GTC Recap: When "Everything Can Be Tokenized," Who's Defining AI's Body and Memory | Yunqi Capital

云启资本·March 20, 2026

Let's talk about something beyond tokens.

At this year's GTC, one buzzword that broke through was "token."

Unlike past discussions that mostly stayed in the technical weeds, this time token was placed in a much broader context. It's becoming the fundamental unit of measurement in the AI industrial system. In a sense, this also reflects how AI competition is shifting from "model capability" to "system capability."

And once capabilities can be quantified and scaled, the questions themselves begin to shift: AI is no longer just about "how good is the content it generates" — what matters more is "can it run stably in the real world."

So the threshold at this stage actually comes back to a few simple but critical dimensions: executability, reliability, and contextual capability.
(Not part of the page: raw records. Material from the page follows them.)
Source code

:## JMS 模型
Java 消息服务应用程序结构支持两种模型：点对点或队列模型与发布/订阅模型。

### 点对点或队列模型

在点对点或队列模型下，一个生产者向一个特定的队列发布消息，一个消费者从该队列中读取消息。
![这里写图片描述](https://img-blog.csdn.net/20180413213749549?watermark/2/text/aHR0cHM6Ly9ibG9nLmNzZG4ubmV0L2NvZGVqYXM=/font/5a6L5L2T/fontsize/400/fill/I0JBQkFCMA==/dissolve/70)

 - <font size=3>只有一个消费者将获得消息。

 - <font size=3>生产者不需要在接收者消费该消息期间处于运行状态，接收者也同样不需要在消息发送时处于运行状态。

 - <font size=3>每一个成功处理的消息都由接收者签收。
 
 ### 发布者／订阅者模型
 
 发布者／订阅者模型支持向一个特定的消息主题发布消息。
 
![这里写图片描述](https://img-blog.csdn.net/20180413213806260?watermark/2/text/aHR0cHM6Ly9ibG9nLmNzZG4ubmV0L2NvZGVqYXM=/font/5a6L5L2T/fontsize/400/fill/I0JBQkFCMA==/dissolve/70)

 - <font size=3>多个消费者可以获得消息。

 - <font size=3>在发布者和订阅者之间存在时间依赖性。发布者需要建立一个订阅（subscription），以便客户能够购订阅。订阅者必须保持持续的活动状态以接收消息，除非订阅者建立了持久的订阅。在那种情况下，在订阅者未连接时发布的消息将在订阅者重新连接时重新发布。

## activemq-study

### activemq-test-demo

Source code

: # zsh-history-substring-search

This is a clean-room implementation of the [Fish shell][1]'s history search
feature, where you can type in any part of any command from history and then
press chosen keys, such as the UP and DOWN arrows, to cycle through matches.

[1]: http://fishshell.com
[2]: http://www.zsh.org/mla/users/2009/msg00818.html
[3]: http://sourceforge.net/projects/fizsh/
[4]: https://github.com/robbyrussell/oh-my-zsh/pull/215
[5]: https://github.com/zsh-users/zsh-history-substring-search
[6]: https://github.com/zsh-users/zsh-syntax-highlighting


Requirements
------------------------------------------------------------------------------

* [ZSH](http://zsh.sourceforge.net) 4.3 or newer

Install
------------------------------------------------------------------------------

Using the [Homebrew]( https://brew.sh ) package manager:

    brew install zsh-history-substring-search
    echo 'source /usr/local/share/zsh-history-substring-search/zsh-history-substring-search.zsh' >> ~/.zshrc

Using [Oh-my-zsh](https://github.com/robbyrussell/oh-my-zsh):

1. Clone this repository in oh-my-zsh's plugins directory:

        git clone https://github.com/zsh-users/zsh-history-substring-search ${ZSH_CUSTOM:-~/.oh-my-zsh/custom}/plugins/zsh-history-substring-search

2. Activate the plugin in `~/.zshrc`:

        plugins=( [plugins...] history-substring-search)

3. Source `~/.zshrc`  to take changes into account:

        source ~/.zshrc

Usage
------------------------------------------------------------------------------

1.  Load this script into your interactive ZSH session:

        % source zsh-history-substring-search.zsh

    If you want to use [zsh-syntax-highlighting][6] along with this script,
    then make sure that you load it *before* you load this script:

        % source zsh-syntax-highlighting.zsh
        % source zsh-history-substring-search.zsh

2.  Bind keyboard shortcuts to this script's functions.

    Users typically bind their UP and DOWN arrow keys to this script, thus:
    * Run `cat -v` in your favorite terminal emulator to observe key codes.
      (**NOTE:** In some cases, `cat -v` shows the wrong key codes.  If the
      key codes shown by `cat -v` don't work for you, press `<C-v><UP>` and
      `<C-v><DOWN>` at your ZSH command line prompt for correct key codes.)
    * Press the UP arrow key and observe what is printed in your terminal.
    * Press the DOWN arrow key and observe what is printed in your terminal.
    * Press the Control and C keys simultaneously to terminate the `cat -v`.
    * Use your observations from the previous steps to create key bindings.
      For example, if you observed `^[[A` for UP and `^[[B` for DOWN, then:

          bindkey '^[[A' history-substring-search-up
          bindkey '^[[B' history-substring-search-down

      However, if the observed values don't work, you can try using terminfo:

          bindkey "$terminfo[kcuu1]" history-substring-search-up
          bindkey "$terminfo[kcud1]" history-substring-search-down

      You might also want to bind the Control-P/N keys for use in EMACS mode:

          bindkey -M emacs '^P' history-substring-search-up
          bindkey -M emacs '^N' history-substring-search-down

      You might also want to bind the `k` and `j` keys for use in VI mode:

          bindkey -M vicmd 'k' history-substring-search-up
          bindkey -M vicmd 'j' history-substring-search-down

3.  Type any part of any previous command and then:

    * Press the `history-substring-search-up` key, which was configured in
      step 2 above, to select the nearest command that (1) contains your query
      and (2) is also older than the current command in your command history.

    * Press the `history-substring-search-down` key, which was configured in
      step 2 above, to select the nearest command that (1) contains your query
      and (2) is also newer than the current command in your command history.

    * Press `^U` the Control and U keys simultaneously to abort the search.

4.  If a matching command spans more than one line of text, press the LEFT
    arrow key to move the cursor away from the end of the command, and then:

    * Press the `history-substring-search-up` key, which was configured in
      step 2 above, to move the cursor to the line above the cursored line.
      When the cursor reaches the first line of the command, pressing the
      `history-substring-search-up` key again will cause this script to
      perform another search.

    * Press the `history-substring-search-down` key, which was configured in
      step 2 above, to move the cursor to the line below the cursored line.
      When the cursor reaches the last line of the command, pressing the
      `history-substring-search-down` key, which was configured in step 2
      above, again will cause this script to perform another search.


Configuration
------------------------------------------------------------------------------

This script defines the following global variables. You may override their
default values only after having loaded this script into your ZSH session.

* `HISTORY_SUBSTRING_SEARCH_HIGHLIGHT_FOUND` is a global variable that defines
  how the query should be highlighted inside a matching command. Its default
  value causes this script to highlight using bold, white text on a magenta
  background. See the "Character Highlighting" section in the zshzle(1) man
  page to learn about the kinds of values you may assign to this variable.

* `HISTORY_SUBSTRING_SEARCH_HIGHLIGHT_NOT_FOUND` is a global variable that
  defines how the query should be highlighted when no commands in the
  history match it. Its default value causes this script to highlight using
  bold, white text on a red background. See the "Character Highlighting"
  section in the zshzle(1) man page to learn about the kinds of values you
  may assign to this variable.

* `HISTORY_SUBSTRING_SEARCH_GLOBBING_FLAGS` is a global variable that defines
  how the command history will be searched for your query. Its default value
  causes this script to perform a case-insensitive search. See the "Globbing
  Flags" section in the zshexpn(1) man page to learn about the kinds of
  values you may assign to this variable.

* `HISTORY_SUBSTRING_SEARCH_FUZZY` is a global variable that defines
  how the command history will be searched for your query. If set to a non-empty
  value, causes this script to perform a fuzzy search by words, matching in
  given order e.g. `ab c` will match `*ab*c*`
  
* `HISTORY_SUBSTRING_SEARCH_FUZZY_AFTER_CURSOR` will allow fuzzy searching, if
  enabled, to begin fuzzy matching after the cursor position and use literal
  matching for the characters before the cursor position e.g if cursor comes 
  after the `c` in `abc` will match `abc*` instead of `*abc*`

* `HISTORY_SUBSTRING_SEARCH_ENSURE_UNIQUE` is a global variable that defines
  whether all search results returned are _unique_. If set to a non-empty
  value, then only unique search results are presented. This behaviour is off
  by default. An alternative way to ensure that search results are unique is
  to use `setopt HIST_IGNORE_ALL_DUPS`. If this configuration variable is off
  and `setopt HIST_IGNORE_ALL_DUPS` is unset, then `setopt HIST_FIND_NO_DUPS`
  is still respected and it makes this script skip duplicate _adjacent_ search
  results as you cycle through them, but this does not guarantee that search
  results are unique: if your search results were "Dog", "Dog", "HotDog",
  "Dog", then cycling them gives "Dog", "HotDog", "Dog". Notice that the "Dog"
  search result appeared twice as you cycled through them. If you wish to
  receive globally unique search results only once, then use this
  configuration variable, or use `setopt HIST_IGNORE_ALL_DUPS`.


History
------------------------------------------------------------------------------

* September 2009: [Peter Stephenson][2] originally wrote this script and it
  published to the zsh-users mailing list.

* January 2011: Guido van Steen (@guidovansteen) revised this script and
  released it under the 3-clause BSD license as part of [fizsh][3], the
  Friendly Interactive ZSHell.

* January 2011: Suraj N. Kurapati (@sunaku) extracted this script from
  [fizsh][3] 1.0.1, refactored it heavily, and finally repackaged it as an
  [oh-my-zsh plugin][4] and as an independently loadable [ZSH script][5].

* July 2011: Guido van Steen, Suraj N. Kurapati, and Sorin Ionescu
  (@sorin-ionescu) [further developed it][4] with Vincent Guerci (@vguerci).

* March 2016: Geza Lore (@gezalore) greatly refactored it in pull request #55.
At this year's GTC, Yunqi portfolio companies X Variable Robot, DeepRoute.ai, and Zilliz appeared in various forms, each landing on one of these three dimensions and providing more concrete footnotes to this shift. In this "Yunqi Capital" feature, we share their stories.


Executability

AI Starts Actually "Doing Things"

In his GTC opening keynote, Jensen Huang unveiled NVIDIA's AI ecosystem partner program. X Variable Robot, as the only company from China, appeared alongside Physical Intelligence, Figure, and Skild AI in the "AI for Robotics" segment.

This placement sits closer to the "model and capability definition" layer in embodied intelligence, rather than specific applications or system integration.

Making it into this ecosystem segment itself means that X Variable's technical path and capabilities in embodied intelligence models have entered the global mainstream technology视野.

From a technical path perspective, X Variable represents a class of model frameworks with VLA (Vision-Language-Action) at their core, attempting to unify perception, understanding, decision-making, and execution within a single system.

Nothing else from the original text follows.